Había sido un día agotador, tenso, y ella se sentía suma-mente asada.
El autobús iba lleno y un hombre que viajaba a su lado le dio sin querer le dio un pisotón.
Al darse cuenta de que la había pisado, el hombre le dijo: «Perdone»; pero Betty, en lugar aceptar su disculpa, le contestó furiosa: «más perdone será usted!».
El porqué de una reacción tan extraña hay que buscarla en el cerebro límbico de Betty, donde estaban almacenadas las experiencias de peleas infantiles con sus hermanos mayores.
A menudo, cuando no quería hacer lo que ellos ordenaban, la pegaban, la empujaban; como se quejara, solían tirarle de las trenzas llamándole tonta.
La única palabra que encontraba de responder a sus agresiones era decirles “más tonto serás tú”.
Al percibir el dolor del pie y la información auditiva de la disculpa, Betty reaccionó emocionalmente disparando la respuesta automática que empleaba con sus hermanos «más perdone será usted».

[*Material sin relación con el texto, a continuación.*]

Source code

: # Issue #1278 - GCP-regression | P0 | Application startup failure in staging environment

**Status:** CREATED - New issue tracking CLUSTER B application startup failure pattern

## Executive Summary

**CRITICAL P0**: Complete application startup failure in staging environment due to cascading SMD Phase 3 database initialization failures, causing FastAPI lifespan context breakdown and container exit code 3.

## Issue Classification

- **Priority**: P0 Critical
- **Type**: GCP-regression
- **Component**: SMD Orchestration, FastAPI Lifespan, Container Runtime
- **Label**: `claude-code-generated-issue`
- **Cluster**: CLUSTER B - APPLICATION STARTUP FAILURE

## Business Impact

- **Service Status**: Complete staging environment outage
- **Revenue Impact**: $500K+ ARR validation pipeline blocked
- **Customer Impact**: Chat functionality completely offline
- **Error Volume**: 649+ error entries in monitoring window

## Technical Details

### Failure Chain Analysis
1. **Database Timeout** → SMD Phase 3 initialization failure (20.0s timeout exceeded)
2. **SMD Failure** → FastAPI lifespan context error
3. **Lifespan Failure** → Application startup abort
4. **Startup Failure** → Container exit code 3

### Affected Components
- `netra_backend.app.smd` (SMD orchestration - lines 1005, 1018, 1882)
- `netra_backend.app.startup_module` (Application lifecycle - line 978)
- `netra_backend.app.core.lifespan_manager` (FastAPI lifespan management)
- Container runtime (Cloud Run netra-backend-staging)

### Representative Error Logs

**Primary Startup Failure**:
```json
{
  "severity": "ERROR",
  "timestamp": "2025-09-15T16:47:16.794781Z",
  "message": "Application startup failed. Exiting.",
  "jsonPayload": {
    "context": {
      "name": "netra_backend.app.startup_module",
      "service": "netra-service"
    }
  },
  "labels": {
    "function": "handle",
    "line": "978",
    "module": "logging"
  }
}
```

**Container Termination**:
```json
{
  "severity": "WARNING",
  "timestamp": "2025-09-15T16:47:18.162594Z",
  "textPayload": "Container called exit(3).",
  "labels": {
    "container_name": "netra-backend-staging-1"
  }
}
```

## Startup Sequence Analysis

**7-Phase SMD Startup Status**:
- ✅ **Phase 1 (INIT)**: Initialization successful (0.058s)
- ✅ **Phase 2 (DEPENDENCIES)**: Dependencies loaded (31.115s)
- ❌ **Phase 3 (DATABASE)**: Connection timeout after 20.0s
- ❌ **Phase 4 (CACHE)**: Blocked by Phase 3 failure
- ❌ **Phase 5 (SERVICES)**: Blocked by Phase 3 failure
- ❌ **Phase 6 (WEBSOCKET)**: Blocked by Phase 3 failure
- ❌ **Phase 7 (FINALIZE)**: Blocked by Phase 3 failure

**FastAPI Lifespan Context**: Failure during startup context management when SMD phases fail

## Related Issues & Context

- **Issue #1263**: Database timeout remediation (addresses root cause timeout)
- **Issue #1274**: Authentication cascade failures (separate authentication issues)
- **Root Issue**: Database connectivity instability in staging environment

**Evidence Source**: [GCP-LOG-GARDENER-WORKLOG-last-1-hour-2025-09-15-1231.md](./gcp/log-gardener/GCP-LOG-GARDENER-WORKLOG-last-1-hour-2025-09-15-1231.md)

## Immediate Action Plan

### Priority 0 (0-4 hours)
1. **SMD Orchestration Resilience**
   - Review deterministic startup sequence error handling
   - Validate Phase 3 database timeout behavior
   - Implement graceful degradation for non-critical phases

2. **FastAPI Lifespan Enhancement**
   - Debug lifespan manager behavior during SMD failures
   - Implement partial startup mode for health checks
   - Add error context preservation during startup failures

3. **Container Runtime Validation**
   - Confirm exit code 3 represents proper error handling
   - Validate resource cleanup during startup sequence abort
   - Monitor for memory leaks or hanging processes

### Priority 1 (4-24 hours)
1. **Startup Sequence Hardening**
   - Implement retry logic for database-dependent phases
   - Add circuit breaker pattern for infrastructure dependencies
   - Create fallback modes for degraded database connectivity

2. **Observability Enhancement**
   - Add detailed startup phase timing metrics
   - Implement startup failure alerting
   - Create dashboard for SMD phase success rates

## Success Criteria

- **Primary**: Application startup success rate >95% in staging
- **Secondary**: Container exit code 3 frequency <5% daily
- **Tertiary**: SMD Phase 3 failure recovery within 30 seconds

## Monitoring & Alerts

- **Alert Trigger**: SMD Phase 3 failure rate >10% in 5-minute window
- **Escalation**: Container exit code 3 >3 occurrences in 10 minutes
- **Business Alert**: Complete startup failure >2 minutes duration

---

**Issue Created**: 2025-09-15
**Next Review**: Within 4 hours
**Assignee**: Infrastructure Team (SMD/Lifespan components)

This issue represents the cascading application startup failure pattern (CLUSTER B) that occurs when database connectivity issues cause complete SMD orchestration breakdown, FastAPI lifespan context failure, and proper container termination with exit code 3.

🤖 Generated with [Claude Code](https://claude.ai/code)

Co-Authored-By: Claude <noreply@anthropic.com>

Tal vez otro momento no hubiera respondido así, pero su organismo, después de pasarse el día en el hospital, de vivir la incertidumbre del estado de su hija, estaba más en tensión y alerta de lo costumbre.

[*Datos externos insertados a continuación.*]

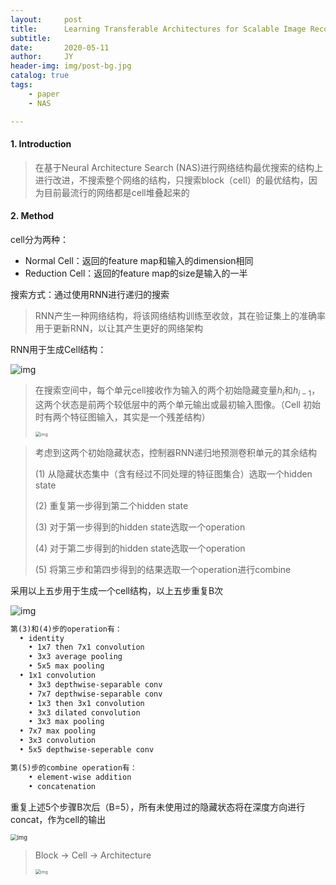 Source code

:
 ```yaml
---
layout:     post
title:      Learning Transferable Architectures for Scalable Image Recognition
subtitle:   
date:       2020-05-11
author:     JY
header-img: img/post-bg.jpg
catalog: true
tags:
    - paper
    - NAS

---
```




#### 1.  Introduction

> 在基于Neural Architecture Search (NAS)进行网络结构最优搜索的结构上进行改进，不搜索整个网络的结构，只搜索block（cell）的最优结构，因为目前最流行的网络都是cell堆叠起来的



#### 2. Method

cell分为两种：

- Normal Cell：返回的feature map和输入的dimension相同
- Reduction Cell：返回的feature map的size是输入的一半



搜索方式：通过使用RNN进行递归的搜索

> RNN产生一种网络结构，将该网络结构训练至收敛，其在验证集上的准确率用于更新RNN，以让其产生更好的网络架构

RNN用于生成Cell结构：

![img](https://github.com/ZJU-CVs/zju-cvs.github.io/raw/master/img/picture/Nas14.png)



> 在搜索空间中，每个单元cell接收作为输入的两个初始隐藏变量$h_i$和$h_{i-1}$，这两个状态是前两个较低层中的两个单元输出或最初输入图像。（Cell 初始时有两个特征图输入，其实是一个残差结构）
>
> <img src="https://github.com/ZJU-CVs/zju-cvs.github.io/raw/master/img/picture/Nas15.png" alt="img" style="zoom:50%;" />

> 考虑到这两个初始隐藏状态，控制器RNN递归地预测卷积单元的其余结构
>
> (1) 从隐藏状态集中（含有经过不同处理的特征图集合）选取一个hidden state
>
> (2) 重复第一步得到第二个hidden state
>
> (3) 对于第一步得到的hidden state选取一个operation
>
> (4) 对于第二步得到的hidden state选取一个operation
>
> (5) 将第三步和第四步得到的结果选取一个operation进行combine

采用以上五步用于生成一个cell结构，以上五步重复B次

![img](https://github.com/ZJU-CVs/zju-cvs.github.io/raw/master/img/picture/Nas13.png)

```tex
第(3)和(4)步的operation有：
  • identity
	• 1x7 then 7x1 convolution
	• 3x3 average pooling
	• 5x5 max pooling
  • 1x1 convolution
	• 3x3 depthwise-separable conv
	• 7x7 depthwise-separable conv
	• 1x3 then 3x1 convolution
	• 3x3 dilated convolution
	• 3x3 max pooling
  • 7x7 max pooling
  • 3x3 convolution
  • 5x5 depthwise-seperable conv

第(5)步的combine operation有：
	• element-wise addition
	• concatenation 
```



重复上述5个步骤B次后（B=5），所有未使用过的隐藏状态将在深度方向进行concat，作为cell的输出

<img src="https://github.com/ZJU-CVs/zju-cvs.github.io/raw/master/img/picture/Nas12.png" alt="img" style="zoom:67%;" />

> Block -> Cell -> Architecture
>
> <img src="https://github.com/ZJU-CVs/zju-cvs.github.io/raw/master/img/picture/Nas16.png" alt="img" style="zoom:50%;" />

Cuanto mayor sea la carga emocional que acompaña un hecho, más profundamente queda grabada en la mente y más indeleble es su registro.

Muchos de los recuerdos emocionales provienen de la primera infancia, de una etapa en la que el niño sólo puede comunicarse con sus padres a través de las emociones.

Los quejidos, el pataleo de alegría, el llanto desesperado transmite a quienes le rodean cómo se siente.

Por otra parte, los tonos de voz, las sonrisas, las caricias que recibe, son la que le hace saber que es aceptado, que está protegido, que su vida no corre peligro.

En un estadio en que el niño no tiene manejo verbal, por tanto, no controla su expresión emocional.

Las emociones sufridas en estas etapas quedan almacenadas en el sistema límbico como posibles programas de emergencia, listos para ser puestos en marcha en cuanto la ocasión lo requiera.

Por eso en los momentos críticos cuando somos presos de la furia, la tristeza o el miedo, podemos llegar a responder con estallidos emocionales, como si fuéramos pequeños, en lugar de hacerlo racionalmente como adultos.